START Supplied records
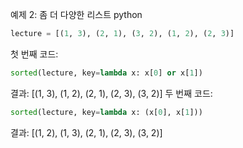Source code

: 예제 2: 좀 더 다양한 리스트
python
``` python
lecture = [(1, 3), (2, 1), (3, 2), (1, 2), (2, 3)]
```
첫 번째 코드:

``` python
sorted(lecture, key=lambda x: x[0] or x[1])
```
결과: [(1, 3), (1, 2), (2, 1), (2, 3), (3, 2)]
두 번째 코드:

``` python
sorted(lecture, key=lambda x: (x[0], x[1]))
```
결과: [(1, 2), (1, 3), (2, 1), (2, 3), (3, 2)]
END Supplied records
▶ [Exercise requirements]:
Provide the number of lines in the entries above on which the string "sorted" is found, and no other text.

▶ [Response]:
2